[DATA RECORDS]

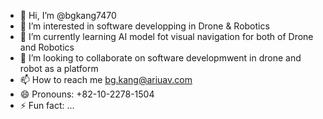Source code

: - 👋 Hi, I’m @bgkang7470
- 👀 I’m interested in software developping in Drone & Robotics
- 🌱 I’m currently learning AI model fot visual navigation for both of Drone and Robotics
- 💞️ I’m looking to collaborate on software developmwent in drone and robot as a platform 
- 📫 How to reach me bg.kang@ariuav.com
- 😄 Pronouns: +82-10-2278-1504
- ⚡ Fun fact: ...

<!---
bgkang7470/bgkang7470 is a ✨ special ✨ repository because its `README.md` (this file) appears on your GitHub profile.
You can click the Preview link to take a look at your changes.
--->
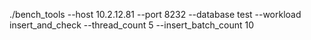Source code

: ./bench_tools --host 10.2.12.81 --port 8232 --database test --workload insert_and_check --thread_count 5 --insert_batch_count 10
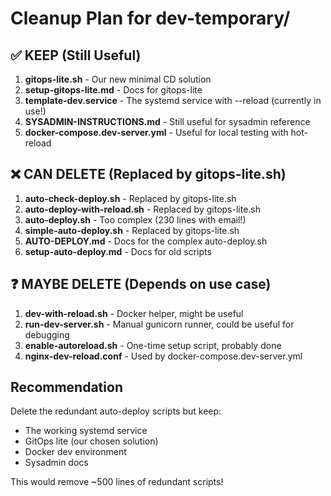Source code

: # Cleanup Plan for dev-temporary/

## ✅ KEEP (Still Useful)

1. **gitops-lite.sh** - Our new minimal CD solution
2. **setup-gitops-lite.md** - Docs for gitops-lite
3. **template-dev.service** - The systemd service with --reload (currently in use!)
4. **SYSADMIN-INSTRUCTIONS.md** - Still useful for sysadmin reference
5. **docker-compose.dev-server.yml** - Useful for local testing with hot-reload

## ❌ CAN DELETE (Replaced by gitops-lite.sh)

1. **auto-check-deploy.sh** - Replaced by gitops-lite.sh
2. **auto-deploy-with-reload.sh** - Replaced by gitops-lite.sh
3. **auto-deploy.sh** - Too complex (230 lines with email!)
4. **simple-auto-deploy.sh** - Replaced by gitops-lite.sh
5. **AUTO-DEPLOY.md** - Docs for the complex auto-deploy.sh
6. **setup-auto-deploy.md** - Docs for old scripts

## ❓ MAYBE DELETE (Depends on use case)

1. **dev-with-reload.sh** - Docker helper, might be useful
2. **run-dev-server.sh** - Manual gunicorn runner, could be useful for debugging
3. **enable-autoreload.sh** - One-time setup script, probably done
4. **nginx-dev-reload.conf** - Used by docker-compose.dev-server.yml

## Recommendation

Delete the redundant auto-deploy scripts but keep:
- The working systemd service
- GitOps lite (our chosen solution)
- Docker dev environment
- Sysadmin docs

This would remove ~500 lines of redundant scripts!
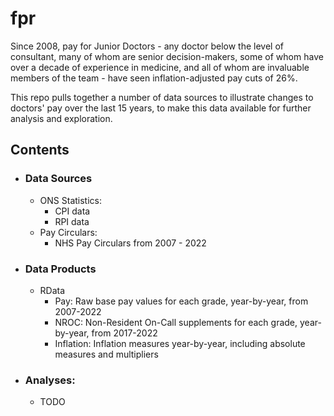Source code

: # fpr

Since 2008, pay for Junior Doctors - any doctor below the level of consultant, many of whom are senior decision-makers, some of whom have over a decade of experience in medicine, and all of whom are invaluable members of the team - have seen inflation-adjusted pay cuts of 26%.

This repo pulls together a number of data sources to illustrate changes to doctors' pay over the last 15 years, to make this data available for further analysis and exploration.

## Contents
  - ### Data Sources
    - ONS Statistics:
      - CPI data
      - RPI data
    - Pay Circulars:
      - NHS Pay Circulars from 2007 - 2022
  - ### Data Products
    - RData
      - Pay: Raw base pay values for each grade, year-by-year, from 2007-2022
      - NROC: Non-Resident On-Call supplements for each grade, year-by-year, from 2017-2022
      - Inflation: Inflation measures year-by-year, including absolute measures and multipliers
  - ### Analyses:
    - TODO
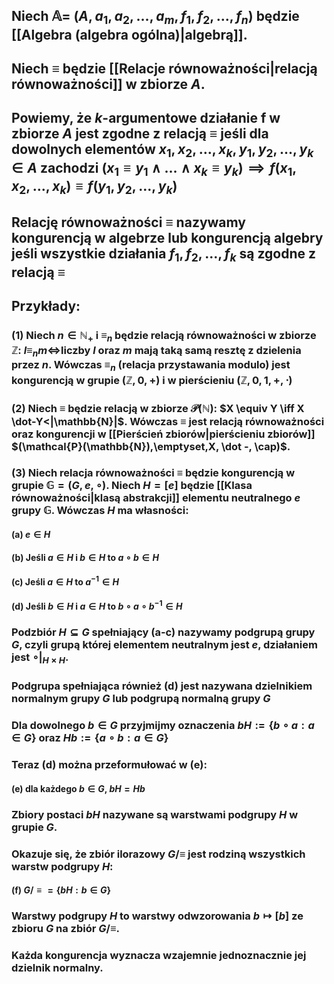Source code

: ## Niech $\mathbb{A}=\:(A, a_1, a_2, ..., a_m,  f_1,  f_2, ..., f_n)$ będzie [[Algebra (algebra ogólna)|algebrą]].
## Niech $\equiv$ będzie [[Relacje równoważności|relacją równoważności]] w zbiorze $A$.
## Powiemy, że $k$-argumentowe działanie f w zbiorze $A$ jest **zgodne z relacją $\equiv$** jeśli  dla dowolnych elementów $x_1,x_2,...,x_k, y_1,y_2,...,y_k \in A$ zachodzi $(x_1 \equiv y_1 \wedge ... \wedge x_k \equiv y_k) \implies f(x_1,x_2,...,x_k) \equiv f(y_1,y_2,...,y_k)$
## Relację równoważności $\equiv$ nazywamy **kongurencją w algebrze** lub **kongurencją algebry** jeśli wszystkie działania $f_1, f_2, ..., f_k$ są zgodne z relacją $\equiv$

## **Przykłady**:
### (1) Niech $n \in \mathbb{N}_+$ i $\equiv_n$ będzie relacją równoważności w zbiorze $\mathbb{Z}$: $l \equiv_n m \iff$liczby $l$ oraz $m$ mają taką samą resztę z dzielenia przez $n$. Wówczas $\equiv_n$ (relacja przystawania modulo) jest kongurencją w grupie $(\mathbb{Z},0,+)$ i w pierścieniu $(\mathbb{Z},0,1,+,\cdot)$
### (2) Niech $\equiv$ będzie relacją w zbiorze $\mathcal{P}(\mathbb{N})$: $X \equiv Y \iff X \dot-Y<|\mathbb{N}|$. Wówczas $\equiv$ jest relacją równoważności oraz kongurencji w [[Pierścień zbiorów|pierścieniu zbiorów]] $(\mathcal{P}(\mathbb{N}),\emptyset,X, \dot -, \cap)$. 
### (3) Niech relacja równoważności $\equiv$ będzie kongurencją w grupie $\mathbb{G} = (G,e, \circ)$. Niech $H=[e]$ będzie [[Klasa równoważności|klasą abstrakcji]] elementu neutralnego $e$ grupy $\mathbb{G}$. Wówczas $H$ ma własności:
#### (a) $e \in H$
#### (b) Jeśli $a \in H$ i  $b \in H$ to  $a \circ b \in H$
#### (c) Jeśli $a \in H$ to  $a^{-1} \in H$
#### (d) Jeśli  $b \in H$ i  $a \in H$ to  $b  \circ a \circ b^{-1} \in H$
### Podzbiór $H \subseteq G$ spełniający (a-c) nazywamy **podgrupą grupy $G$**, czyli grupą której elementem neutralnym jest $e$, działaniem  jest $\circ|_{H \times H}$. 
### Podgrupa spełniająca również (d) jest nazywana **dzielnikiem normalnym grupy $G$** lub **podgrupą  normalną grupy $G$** 
### Dla dowolnego $b \in G$  przyjmijmy oznaczenia $bH := \{b \circ a: a\in G\}$ oraz $Hb := \{a \circ b: a\in G\}$  
### Teraz (d) można przeformułować w (e): 
#### (e) dla każdego $b \in G$, $bH = Hb$
### Zbiory postaci $bH$ nazywane są **warstwami podgrupy $H$ w grupie $G$**.
### Okazuje się, że zbiór ilorazowy $G/\equiv$ jest rodziną wszystkich warstw podgrupy $H$:
#### (f) $G/\equiv = \{bH:b\in G\}$
###  Warstwy podgrupy $H$ to warstwy odwzorowania $b \mapsto [b]$ ze zbioru $G$ na zbiór $G/\equiv$.
### Każda kongurencja wyznacza wzajemnie jednoznacznie jej dzielnik normalny.
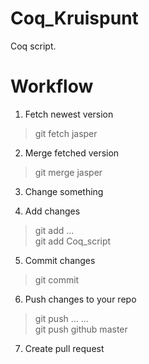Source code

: # Coq_Kruispunt
Coq script. 

# Workflow

1. Fetch newest version
> git fetch jasper

2. Merge fetched version
> git merge jasper

3. Change something

4. Add changes
> git add ...	
> git add Coq_script

5. Commit changes
> git commit

6. Push changes to your repo
> git push ... ...	
> git push github master

7. Create pull request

[/DATA RECORDS]

§ WHAT NEEDS TO BE DONE
Write out every entry above exactly, minus the pictures.

§ ANSWER TO THIS PROBLEM
Source code

: - 👋 Hi, I’m @bgkang7470
- 👀 I’m interested in software developping in Drone & Robotics
- 🌱 I’m currently learning AI model fot visual navigation for both of Drone and Robotics
- 💞️ I’m looking to collaborate on software developmwent in drone and robot as a platform 
- 📫 How to reach me bg.kang@ariuav.com
- 😄 Pronouns: +82-10-2278-1504
- ⚡ Fun fact: ...

<!---
bgkang7470/bgkang7470 is a ✨ special ✨ repository because its `README.md` (this file) appears on your GitHub profile.
You can click the Preview link to take a look at your changes.
--->
Source code

: ./bench_tools --host 10.2.12.81 --port 8232 --database test --workload insert_and_check --thread_count 5 --insert_batch_count 10
Source code

: # Cleanup Plan for dev-temporary/

## ✅ KEEP (Still Useful)

1. **gitops-lite.sh** - Our new minimal CD solution
2. **setup-gitops-lite.md** - Docs for gitops-lite
3. **template-dev.service** - The systemd service with --reload (currently in use!)
4. **SYSADMIN-INSTRUCTIONS.md** - Still useful for sysadmin reference
5. **docker-compose.dev-server.yml** - Useful for local testing with hot-reload

## ❌ CAN DELETE (Replaced by gitops-lite.sh)

1. **auto-check-deploy.sh** - Replaced by gitops-lite.sh
2. **auto-deploy-with-reload.sh** - Replaced by gitops-lite.sh
3. **auto-deploy.sh** - Too complex (230 lines with email!)
4. **simple-auto-deploy.sh** - Replaced by gitops-lite.sh
5. **AUTO-DEPLOY.md** - Docs for the complex auto-deploy.sh
6. **setup-auto-deploy.md** - Docs for old scripts

## ❓ MAYBE DELETE (Depends on use case)

1. **dev-with-reload.sh** - Docker helper, might be useful
2. **run-dev-server.sh** - Manual gunicorn runner, could be useful for debugging
3. **enable-autoreload.sh** - One-time setup script, probably done
4. **nginx-dev-reload.conf** - Used by docker-compose.dev-server.yml

## Recommendation

Delete the redundant auto-deploy scripts but keep:
- The working systemd service
- GitOps lite (our chosen solution)
- Docker dev environment
- Sysadmin docs

This would remove ~500 lines of redundant scripts!
Source code

: # fpr

Since 2008, pay for Junior Doctors - any doctor below the level of consultant, many of whom are senior decision-makers, some of whom have over a decade of experience in medicine, and all of whom are invaluable members of the team - have seen inflation-adjusted pay cuts of 26%.

This repo pulls together a number of data sources to illustrate changes to doctors' pay over the last 15 years, to make this data available for further analysis and exploration.

## Contents
  - ### Data Sources
    - ONS Statistics:
      - CPI data
      - RPI data
    - Pay Circulars:
      - NHS Pay Circulars from 2007 - 2022
  - ### Data Products
    - RData
      - Pay: Raw base pay values for each grade, year-by-year, from 2007-2022
      - NROC: Non-Resident On-Call supplements for each grade, year-by-year, from 2017-2022
      - Inflation: Inflation measures year-by-year, including absolute measures and multipliers
  - ### Analyses:
    - TODO
Source code

: ## Niech $\mathbb{A}=\:(A, a_1, a_2, ..., a_m,  f_1,  f_2, ..., f_n)$ będzie [[Algebra (algebra ogólna)|algebrą]].
## Niech $\equiv$ będzie [[Relacje równoważności|relacją równoważności]] w zbiorze $A$.
## Powiemy, że $k$-argumentowe działanie f w zbiorze $A$ jest **zgodne z relacją $\equiv$** jeśli  dla dowolnych elementów $x_1,x_2,...,x_k, y_1,y_2,...,y_k \in A$ zachodzi $(x_1 \equiv y_1 \wedge ... \wedge x_k \equiv y_k) \implies f(x_1,x_2,...,x_k) \equiv f(y_1,y_2,...,y_k)$
## Relację równoważności $\equiv$ nazywamy **kongurencją w algebrze** lub **kongurencją algebry** jeśli wszystkie działania $f_1, f_2, ..., f_k$ są zgodne z relacją $\equiv$

## **Przykłady**:
### (1) Niech $n \in \mathbb{N}_+$ i $\equiv_n$ będzie relacją równoważności w zbiorze $\mathbb{Z}$: $l \equiv_n m \iff$liczby $l$ oraz $m$ mają taką samą resztę z dzielenia przez $n$. Wówczas $\equiv_n$ (relacja przystawania modulo) jest kongurencją w grupie $(\mathbb{Z},0,+)$ i w pierścieniu $(\mathbb{Z},0,1,+,\cdot)$
### (2) Niech $\equiv$ będzie relacją w zbiorze $\mathcal{P}(\mathbb{N})$: $X \equiv Y \iff X \dot-Y<|\mathbb{N}|$. Wówczas $\equiv$ jest relacją równoważności oraz kongurencji w [[Pierścień zbiorów|pierścieniu zbiorów]] $(\mathcal{P}(\mathbb{N}),\emptyset,X, \dot -, \cap)$. 
### (3) Niech relacja równoważności $\equiv$ będzie kongurencją w grupie $\mathbb{G} = (G,e, \circ)$. Niech $H=[e]$ będzie [[Klasa równoważności|klasą abstrakcji]] elementu neutralnego $e$ grupy $\mathbb{G}$. Wówczas $H$ ma własności:
#### (a) $e \in H$
#### (b) Jeśli $a \in H$ i  $b \in H$ to  $a \circ b \in H$
#### (c) Jeśli $a \in H$ to  $a^{-1} \in H$
#### (d) Jeśli  $b \in H$ i  $a \in H$ to  $b  \circ a \circ b^{-1} \in H$
### Podzbiór $H \subseteq G$ spełniający (a-c) nazywamy **podgrupą grupy $G$**, czyli grupą której elementem neutralnym jest $e$, działaniem  jest $\circ|_{H \times H}$. 
### Podgrupa spełniająca również (d) jest nazywana **dzielnikiem normalnym grupy $G$** lub **podgrupą  normalną grupy $G$** 
### Dla dowolnego $b \in G$  przyjmijmy oznaczenia $bH := \{b \circ a: a\in G\}$ oraz $Hb := \{a \circ b: a\in G\}$  
### Teraz (d) można przeformułować w (e): 
#### (e) dla każdego $b \in G$, $bH = Hb$
### Zbiory postaci $bH$ nazywane są **warstwami podgrupy $H$ w grupie $G$**.
### Okazuje się, że zbiór ilorazowy $G/\equiv$ jest rodziną wszystkich warstw podgrupy $H$:
#### (f) $G/\equiv = \{bH:b\in G\}$
###  Warstwy podgrupy $H$ to warstwy odwzorowania $b \mapsto [b]$ ze zbioru $G$ na zbiór $G/\equiv$.
### Każda kongurencja wyznacza wzajemnie jednoznacznie jej dzielnik normalny.
Source code

: # Coq_Kruispunt
Coq script. 

# Workflow

1. Fetch newest version
> git fetch jasper

2. Merge fetched version
> git merge jasper

3. Change something

4. Add changes
> git add ...	
> git add Coq_script

5. Commit changes
> git commit

6. Push changes to your repo
> git push ... ...	
> git push github master

7. Create pull request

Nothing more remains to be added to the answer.